続きを表示(約 2,700 文字)【背景技術】
【0002】
ダイヤモンドは高硬度や良好な熱伝導性、高いキャリア移動度、ワイドバンドギャップであることなどの優れた物性値から、各種半導体素子・電子デバイスへの応用が期待されている。この半導体素子・電子デバイス用途としては、人工的に合成されたダイヤモンドが使われている。ダイヤモンド合成には、超高圧を用いて成長させる方法と、気相成長の2つがあり、半導体への応用では、気相成長(CVD成長)が、大口径を得られることから、注目されている(特許文献1~3)。
【0003】
CVD成長は、反応管の内部に基板を搭載し、常圧ないしは減圧下で原料ガス及びキャリアガスを流して、熱分解やプラズマによって原料ガスを分解・活性化して、基板上に成長する方法である。

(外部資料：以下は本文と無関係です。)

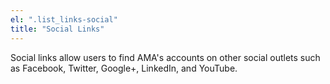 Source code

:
 ```yaml
---
el: ".list_links-social"
title: "Social Links"
---
```

Social links allow users to find AMA's accounts on other social outlets such as Facebook, Twitter, Google+, LinkedIn, and YouTube.
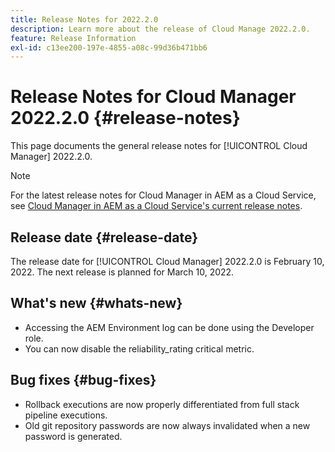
 ```yaml
---
title: Release Notes for 2022.2.0
description: Learn more about the release of Cloud Manage 2022.2.0.
feature: Release Information
exl-id: c13ee200-197e-4855-a08c-99d36b471bb6
---
```

# Release Notes for Cloud Manager 2022.2.0 {#release-notes}

This page documents the general release notes for [!UICONTROL Cloud Manager] 2022.2.0.

>[!NOTE]
>
>For the latest release notes for Cloud Manager in AEM as a Cloud Service, see [Cloud Manager in AEM as a Cloud Service's current release notes](https://experienceleague.adobe.com/en/docs/experience-manager-cloud-service/content/release-notes/cloud-manager/current).

## Release date {#release-date}

The release date for [!UICONTROL Cloud Manager] 2022.2.0 is February 10, 2022. The next release is planned for March 10, 2022.

## What's new {#whats-new}

* Accessing the AEM Environment log can be done using the Developer role.
* You can now disable the reliability_rating critical metric.

## Bug fixes {#bug-fixes}

* Rollback executions are now properly differentiated from full stack pipeline executions.
* Old git repository passwords are now always invalidated when a new password is generated.
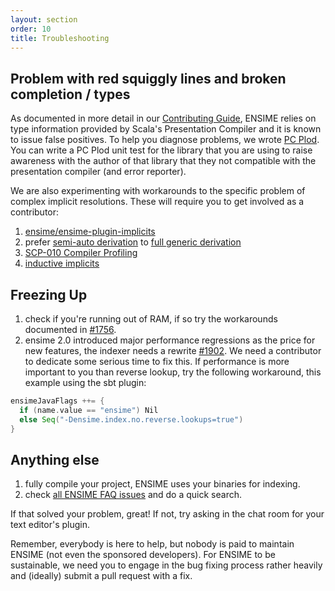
 ```yaml
---
layout: section
order: 10
title: Troubleshooting
---
```


## Problem with red squiggly lines and broken completion / types

As documented in more detail in our [Contributing Guide](/server/contributing#scala-compiler-and-refactoring), ENSIME relies on type information provided by Scala's Presentation Compiler and it is known to issue false positives. To help you diagnose problems, we wrote [PC Plod](https://github.com/ensime/pcplod). You can write a PC Plod unit test for the library that you are using to raise awareness with the author of that library that they not compatible with the presentation compiler (and error reporter).

We are also experimenting with workarounds to the specific problem of complex implicit resolutions. These will require you to get involved as a contributor:

1. [ensime/ensime-plugin-implicits](https://github.com/ensime/ensime-plugin-implicits)
1. prefer [semi-auto derivation](https://github.com/fommil/stalagmite/issues/38) to [full generic derivation](http://fommil.com/scalax15/)
1. [SCP-010 Compiler Profiling](https://github.com/scalacenter/advisoryboard/blob/master/proposals/010-compiler-profiling.md)
1. [inductive implicits](https://github.com/scala/scala/pull/5649)

## Freezing Up

1. check if you're running out of RAM, if so try the workarounds documented in [#1756](https://github.com/ensime/ensime-server/issues/1756).
2. ensime 2.0 introduced major performance regressions as the price for new features, the indexer needs a rewrite [#1902](https://github.com/ensime/ensime-server/issues/1902). We need a contributor to dedicate some serious time to fix this. If performance is more important to you than reverse lookup, try the following workaround, this example using the sbt plugin:

```scala
ensimeJavaFlags ++= {
  if (name.value == "ensime") Nil
  else Seq("-Densime.index.no.reverse.lookups=true")
}
```

## Anything else

1. fully compile your project, ENSIME uses your binaries for indexing.
1. check [all ENSIME FAQ issues](https://github.com/search?utf8=%E2%9C%93&q=user%3Aensime+is%3Aissue+label%3AFAQ&type=Issues&ref=searchresults) and do a quick search.

If that solved your problem, great! If not, try asking in the chat room for your text editor's plugin.

Remember, everybody is here to help, but nobody is paid to maintain ENSIME (not even the sponsored developers). For ENSIME to be sustainable, we need you to engage in the bug fixing process rather heavily and (ideally) submit a pull request with a fix.
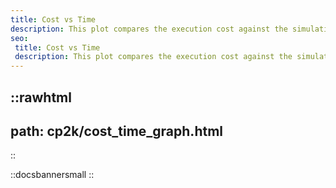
 ```yaml
---
title: Cost vs Time
description: This plot compares the execution cost against the simulation runtime, helping identify the sweet spot between speed and cost efficiency.
seo:
 title: Cost vs Time
 description: This plot compares the execution cost against the simulation runtime, helping identify the sweet spot between speed and cost efficiency.
---
```


::rawhtml
---
path: cp2k/cost_time_graph.html
---
::

::docsbannersmall
::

CVDでダイヤモンドを成長させる場合、マイクロ波プラズマや、DCプラズマ、タングステンのようなフィラメントを用いるホットフィラメント法が採用されるが、単結晶成長においてはマイクロ波プラズマ方式が注目されている。このマイクロ波プラズマを利用したダイヤモンドの成長はマイクロ波にて反応化学種を活性化し、合成をおこなう手法であるが、マイクロ波は波長が短く、また、反応容器内で共振させる必要があることから、様々な工夫が行われている。また、大口径には915MHzが好適である(特許文献4)が、民生での通信信号帯がこの波長であり、また電波の到達距離が長いことから915MHzのマイクロ波プラズマCVDの工業的な応用にはハードルがあり、主に2.45GHz帯が使用されている。
【0004】
これらを背景にして、例えば特許文献5には、ミラーを用いてマイクロ波を共振させる方法(ただし得られるダイヤモンドは多結晶)や、マイクロ波導入管の組み合わせによるモードの改善が開示されている。また、特許文献6には、アプリケータ(共振器)の形状を矩形から円筒形にすることで、比較的大面積に成膜できることが記載されている。また、マイクロ波を低次モード(低次モードとは、TMnmモード、TEnmモード等において、n又はmが0か1の場合)にすることで 面内に均一な成膜が可能であるとされている。また、高次モードの例としては、TM20に言及されており、比較的大きな基板を加工できると記載されているが、このような高次モードでは局所的にマイクロ波が強くなりプラズマが強い箇所ができてしまい、基板の温度ムラが生じることで品質が劣化することが指摘されている。
【先行技術文献】
【特許文献】
【0005】
特開2001-354491号公報
特開2004-176132号公報
特開2006-143561号公報
特開2016-113303号公報
特表2006-501122号公報
特開平07-142195号公報
【発明の概要】
【発明が解決しようとする課題】
【0006】
このように、ダイヤモンド基板は放熱特性などの点から注目されており、単結晶基板に対応した成長方法はマイクロ波プラズマ成長であるが、大口径化が可能とされる高次モードのマイクロ波を用いたプラズマCVDでは基板の温度ムラで品質が劣化する問題がある。そのため、大口径化が難しい低次モードのプラズマを使用するしかなく、プラズマを照射できる面積の制約から直径300mmのような大口径化が不可能であった。
【0007】
本発明は、上記問題を解決するためになされたものであり、高次モードのマイクロ波を用いたプラズマCVDであっても、高品質で大口径のダイヤモンドを成長可能なダイヤモンドの成長方法及びダイヤモンドの成長装置を提供することを目的とする。
【課題を解決するための手段】
【0008】
本発明は上記課題を解決するための半導体基板上への人工的なダイヤモンド成長に関しての技術であり、より詳しくは、シリコン基板上へCVD(化学気相成長法)による単結晶ダイヤモンドを成長させる際の、ダイヤモンド成長方法とダイヤモンド成長装置に関するものである。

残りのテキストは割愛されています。